• **EXERCISE PROMPT**
For each line in the data below that holds "VSCode", return a copy.

(Pictures paired with source code)
════════
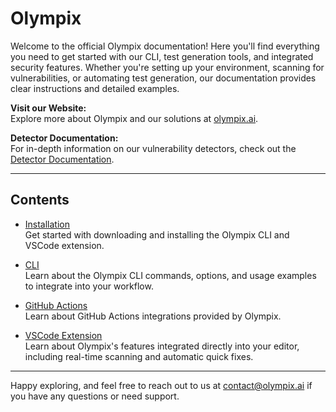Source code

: # Olympix

Welcome to the official Olympix documentation! Here you'll find everything you need to get started with our CLI, test generation tools, and integrated security features. Whether you're setting up your environment, scanning for vulnerabilities, or automating test generation, our documentation provides clear instructions and detailed examples.

**Visit our Website:**  
Explore more about Olympix and our solutions at [olympix.ai](https://olympix.ai).

**Detector Documentation:**  
For in-depth information on our vulnerability detectors, check out the [Detector Documentation](https://detectors.olympixdevsectools.com/).

---

## Contents

- [Installation](./Installation.md)  
  Get started with downloading and installing the Olympix CLI and VSCode extension.

- [CLI](./CLI/index.md)  
  Learn about the Olympix CLI commands, options, and usage examples to integrate into your workflow.

- [GitHub Actions](./Github%20Actions/integrated-security.md)  
  Learn about GitHub Actions integrations provided by Olympix.

- [VSCode Extension](./VSCode%20Extension/index.md)  
  Learn about Olympix's features integrated directly into your editor, including real-time scanning and automatic quick fixes.

---

Happy exploring, and feel free to reach out to us at [contact@olympix.ai](mailto:contact@olympix.ai) if you have any questions or need support.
════════
• **EXERCISE RESULT**
  Get started with downloading and installing the Olympix CLI and VSCode extension.
- [VSCode Extension](./VSCode%20Extension/index.md)  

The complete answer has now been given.